Difficile per lei parlare di brutte cose. Al mattino presto, poi.
«Sono un'allodola nata. E sono malata di buonumore».
Scusi?
«Ho sempre in mente quel film di Vittorio De Sica, Miracolo a Milano, nel quale in sostanza i protagonisti vanno verso un mondo nel quale “un buongiorno è veramente un buongiorno”».
Ma la confermeranno anche nella prossima stagione?
«Entro poche settimane si dovrebbe sapere».
Se fosse?
«Mi piacerebbe arricchire l'interazione con i telespettatori. Anche attraverso Twitter. A me piace molto l'idea di portare alla luce le cosiddette “vite degli altri”. Dove gli altri sono persone creative e positive che hanno saputo ricostruire il proprio futuro».
E basta?
«Beh, confesso che se si potesse allungare la durata del programma non mi dispiacerebbe. E vorrei anche allargare lo sguardo che Buongiorno Cielo riserva al cinema».
I film sono spesso un diario della cronaca.
«Una volta Alberto Sordi mi disse: “Ricordati che tu hai sposato il tuo pubblico. E quindi lo dovrai rispettare per sempre”».
Scusi ma come fa un conduttore a rispettare il proprio pubblico?
«Non si deve far notare troppo».
Prego?
«Ha presente le collane di perle? Quelle di gran pregio, intendo. Il filo che le unisce neppure si nota. E, se si nota, è davvero impercettibile. Penso che il mio ruolo debba essere questo».

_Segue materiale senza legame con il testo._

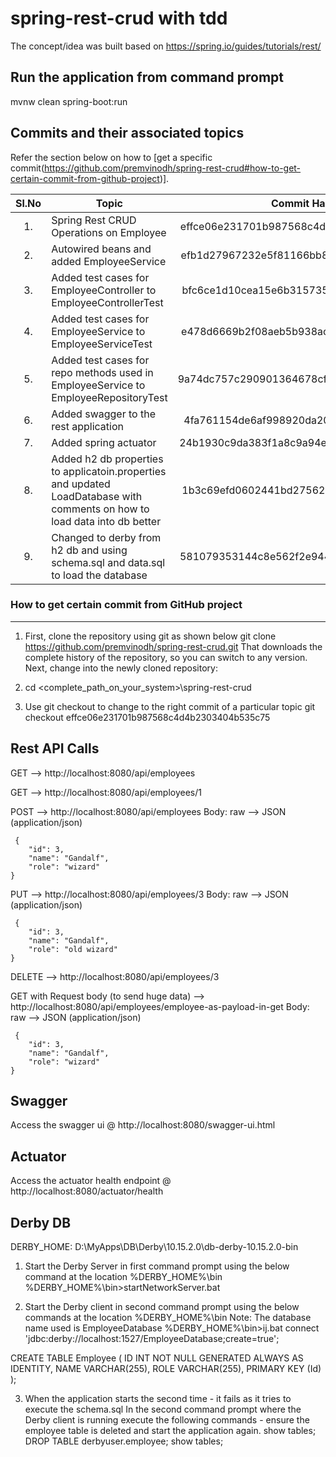 <!-- 
	https://docs.github.com/en/github/writing-on-github/getting-started-with-writing-and-formatting-on-github/basic-writing-and-formatting-syntax#hiding-content-with-comments 
	https://github.com/adam-p/markdown-here/wiki/Markdown-Cheatsheet#tables
-->
# spring-rest-crud with tdd
The concept/idea was built based on https://spring.io/guides/tutorials/rest/

Run the application from command prompt
---------------------------------------
mvnw clean spring-boot:run

Commits and their associated topics 
-----------------------------------
Refer the section below on how to [get a specific commit(https://github.com/premvinodh/spring-rest-crud#how-to-get-certain-commit-from-github-project)].

| Sl.No		| Topic                                       																					| Commit Hash           						|
|:---------:|-------------------------------------------------------------------------------------------------------------------------------|:---------------------------------------------:|
| 	1.		| Spring Rest CRUD Operations on Employee																						| effce06e231701b987568c4d4b2303404b535c75		|
| 	2.		| Autowired beans and added EmployeeService																						| efb1d27967232e5f81166bb8d0dac323ce1c0596		|
| 	3.		| Added test cases for EmployeeController to EmployeeControllerTest																| bfc6ce1d10cea15e6b3157356a77550bcd5354af		|
| 	4.		| Added test cases for EmployeeService to EmployeeServiceTest																	| e478d6669b2f08aeb5b938aceeeb49ad899bc6dd		|
| 	5.		| Added test cases for repo methods used in EmployeeService to EmployeeRepositoryTest											| 9a74dc757c290901364678cf3552161433b58768		|
| 	6.		| Added swagger to the rest application																							| 4fa761154de6af998920da203f8eedf27d5795ea		|
| 	7.		| Added spring actuator 																										| 24b1930c9da383f1a8c9a94e37952d973cb61033		|
| 	8.		| Added h2 db properties to applicatoin.properties and updated LoadDatabase with comments on how to load data into db better 	| 1b3c69efd0602441bd27562af98aebcc83bc5a91		|
| 	9.		| Changed to derby from h2 db and using schema.sql and data.sql to load the database 											| 581079353144c8e562f2e944a904568fd056a1dd		|

### How to get certain commit from GitHub project
------------------------------------------------
1. First, clone the repository using git as shown below
git clone https://github.com/premvinodh/spring-rest-crud.git
That downloads the complete history of the repository, so you can switch to any version. Next, change into the newly cloned repository:

2. cd <complete_path_on_your_system>\spring-rest-crud

3. Use git checkout <COMMIT> to change to the right commit of a particular topic
git checkout effce06e231701b987568c4d4b2303404b535c75

Rest API Calls
--------------
GET --> http://localhost:8080/api/employees

GET --> http://localhost:8080/api/employees/1

POST --> http://localhost:8080/api/employees
	Body: raw --> JSON (application/json)
	
	 {
        "id": 3,
        "name": "Gandalf",
        "role": "wizard"
 	}
 	
PUT --> http://localhost:8080/api/employees/3
	Body: raw --> JSON (application/json)
	
	 {
        "id": 3,
        "name": "Gandalf",
        "role": "old wizard"
 	} 	
 	
DELETE --> http://localhost:8080/api/employees/3 	


GET with Request body (to send huge data) --> http://localhost:8080/api/employees/employee-as-payload-in-get
	Body: raw --> JSON (application/json)
	
	 {
        "id": 3,
        "name": "Gandalf",
        "role": "wizard"
 	}

Swagger
-------
Access the swagger ui @ http://localhost:8080/swagger-ui.html


Actuator
--------
Access the actuator health endpoint @ http://localhost:8080/actuator/health

Derby DB
--------
DERBY_HOME: D:\MyApps\DB\Derby\10.15.2.0\db-derby-10.15.2.0-bin

1. Start the Derby Server in first command prompt using the below command at the location %DERBY_HOME%\bin
%DERBY_HOME%\bin>startNetworkServer.bat

2. Start the Derby client in second command prompt using the below commands at the location %DERBY_HOME%\bin
Note: The database name used is EmployeeDatabase
%DERBY_HOME%\bin>ij.bat
connect 'jdbc:derby://localhost:1527/EmployeeDatabase;create=true';  

CREATE TABLE Employee (
   ID INT NOT NULL GENERATED ALWAYS AS IDENTITY,
   NAME VARCHAR(255),
   ROLE VARCHAR(255),
   PRIMARY KEY (Id)
);

3. When the application starts the second time - it fails as it tries to execute the schema.sql
In the second command prompt where the Derby client is running execute the following commands - ensure the employee table is deleted and start the application again.
show tables;
DROP TABLE derbyuser.employee;
show tables;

Adesso non va tanto di moda.
«Mi ricordo quello che tanto tempo fa era la regola del New York Times: “Ricordati che stai scrivendo per il tuo lattaio”.
Positività insomma.
«Sempre».
Sarà un caso che sabato sera presenta con Luca Ward su Raiuno Una notte per Caruso.
«L'obiettivo è quello che condivido fino in fondo: esaltare il valore della nostra cultura, da Caruso a Carlo Buti a Lucio Dalla».
Qualcuno pensa che questo tipo di premi sia solo stucchevole.
«No, credo che a noi spetti di rispettare un dovere fondamentale: esaltare quanta bellezza ci sia nel nostro paese. Questo è lo scopo del Premio Caruso. E, se posso dirlo, quella volta che mi è capitato di entrare sulla terrazza della suite Caruso dell'Hotel Vittoria a Sorrento ho capito quale sia davvero uno dei nostri segreti di italiani: la bellezza».
Non basta.
«Posso aggiungere che l'autore del programma, Vittoria Cappelli, è un amante assoluta dell'arte e della bellezza. non a caso suo papà è stato sovraintendente dell'Arena di Verona». Forse in questo momento storico c'è più bisogno di rifugiarsi nelle cose belle. Non per nulla è aumentata la voglia di stare insieme e di godere delle piccole condivisioni».


Dice che siamo alle soglie di un nuovo “neorealismo”?
«Certo, le atmosfere dei film con Aldo Fabrizi, Giulietta Masina, Alberto Sordi o Maurizio Arena sono meravigliose, quella è l'Italia che tutti, credo, vorremmo rivedere».